## TASK GOAL
Without any of the pictures, transcribe all the lines below exactly.

Saved entries:
[Start of Attachment]
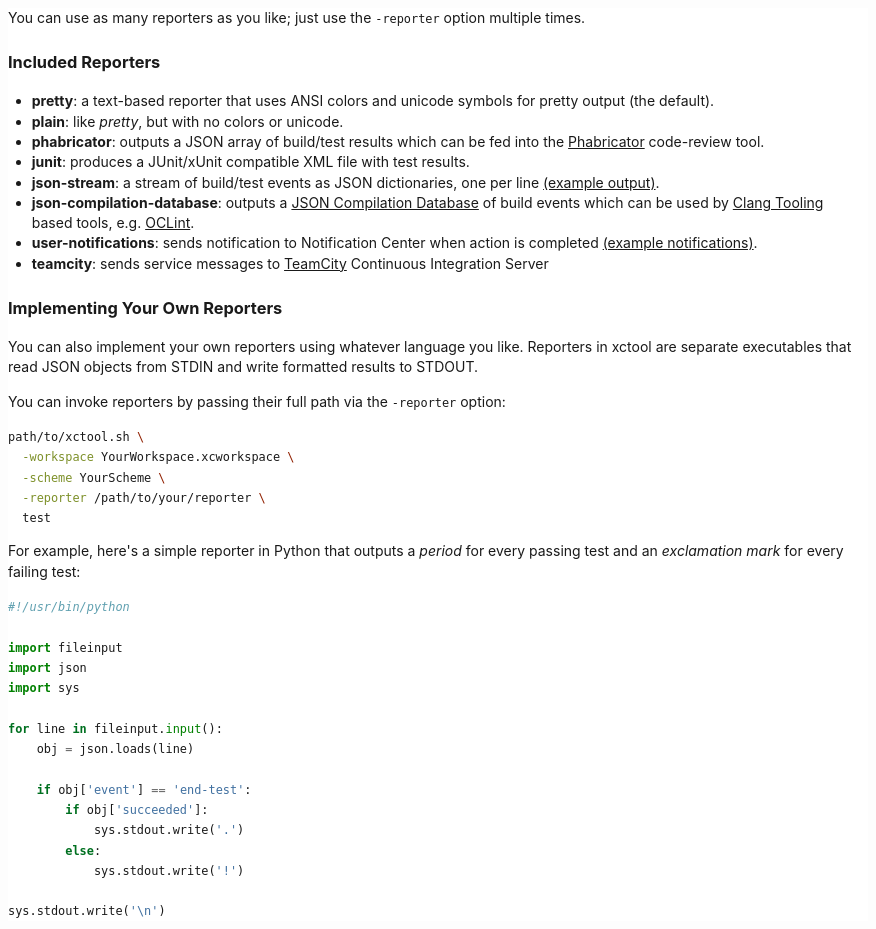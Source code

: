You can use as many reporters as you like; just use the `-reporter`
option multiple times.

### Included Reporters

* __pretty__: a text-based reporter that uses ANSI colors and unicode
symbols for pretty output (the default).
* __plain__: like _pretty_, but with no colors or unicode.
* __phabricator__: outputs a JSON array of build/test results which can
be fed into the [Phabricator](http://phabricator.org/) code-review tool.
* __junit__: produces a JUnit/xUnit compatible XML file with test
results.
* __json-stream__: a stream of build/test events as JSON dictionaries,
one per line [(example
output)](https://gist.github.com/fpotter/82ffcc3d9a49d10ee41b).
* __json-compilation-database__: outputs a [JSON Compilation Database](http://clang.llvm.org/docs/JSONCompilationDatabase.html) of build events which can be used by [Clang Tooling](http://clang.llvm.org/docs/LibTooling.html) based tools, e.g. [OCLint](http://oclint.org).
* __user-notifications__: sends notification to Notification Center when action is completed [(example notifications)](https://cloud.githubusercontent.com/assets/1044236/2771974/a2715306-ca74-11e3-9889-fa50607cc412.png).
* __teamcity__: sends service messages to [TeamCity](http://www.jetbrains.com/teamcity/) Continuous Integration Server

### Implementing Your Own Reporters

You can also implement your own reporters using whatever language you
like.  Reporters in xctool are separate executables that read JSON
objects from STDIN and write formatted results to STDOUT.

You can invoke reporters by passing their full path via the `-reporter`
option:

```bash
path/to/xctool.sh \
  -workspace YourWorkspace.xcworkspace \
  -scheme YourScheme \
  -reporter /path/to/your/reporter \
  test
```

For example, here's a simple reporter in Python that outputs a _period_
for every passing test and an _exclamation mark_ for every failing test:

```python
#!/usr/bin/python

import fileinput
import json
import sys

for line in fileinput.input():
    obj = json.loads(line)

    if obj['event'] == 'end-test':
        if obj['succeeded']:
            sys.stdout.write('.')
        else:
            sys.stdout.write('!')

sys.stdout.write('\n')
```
[End of Attachment]
## PROBLEM SOLUTION
Source code

:You can use as many reporters as you like; just use the `-reporter`
option multiple times.

### Included Reporters

* __pretty__: a text-based reporter that uses ANSI colors and unicode
symbols for pretty output (the default).
* __plain__: like _pretty_, but with no colors or unicode.
* __phabricator__: outputs a JSON array of build/test results which can
be fed into the [Phabricator](http://phabricator.org/) code-review tool.
* __junit__: produces a JUnit/xUnit compatible XML file with test
results.
* __json-stream__: a stream of build/test events as JSON dictionaries,
one per line [(example
output)](https://gist.github.com/fpotter/82ffcc3d9a49d10ee41b).
* __json-compilation-database__: outputs a [JSON Compilation Database](http://clang.llvm.org/docs/JSONCompilationDatabase.html) of build events which can be used by [Clang Tooling](http://clang.llvm.org/docs/LibTooling.html) based tools, e.g. [OCLint](http://oclint.org).
* __user-notifications__: sends notification to Notification Center when action is completed [(example notifications)](https://cloud.githubusercontent.com/assets/1044236/2771974/a2715306-ca74-11e3-9889-fa50607cc412.png).
* __teamcity__: sends service messages to [TeamCity](http://www.jetbrains.com/teamcity/) Continuous Integration Server

### Implementing Your Own Reporters

You can also implement your own reporters using whatever language you
like.  Reporters in xctool are separate executables that read JSON
objects from STDIN and write formatted results to STDOUT.

You can invoke reporters by passing their full path via the `-reporter`
option:

```bash
path/to/xctool.sh \
  -workspace YourWorkspace.xcworkspace \
  -scheme YourScheme \
  -reporter /path/to/your/reporter \
  test
```

For example, here's a simple reporter in Python that outputs a _period_
for every passing test and an _exclamation mark_ for every failing test:

```python
#!/usr/bin/python

import fileinput
import json
import sys

for line in fileinput.input():
    obj = json.loads(line)

    if obj['event'] == 'end-test':
        if obj['succeeded']:
            sys.stdout.write('.')
        else:
            sys.stdout.write('!')

sys.stdout.write('\n')
```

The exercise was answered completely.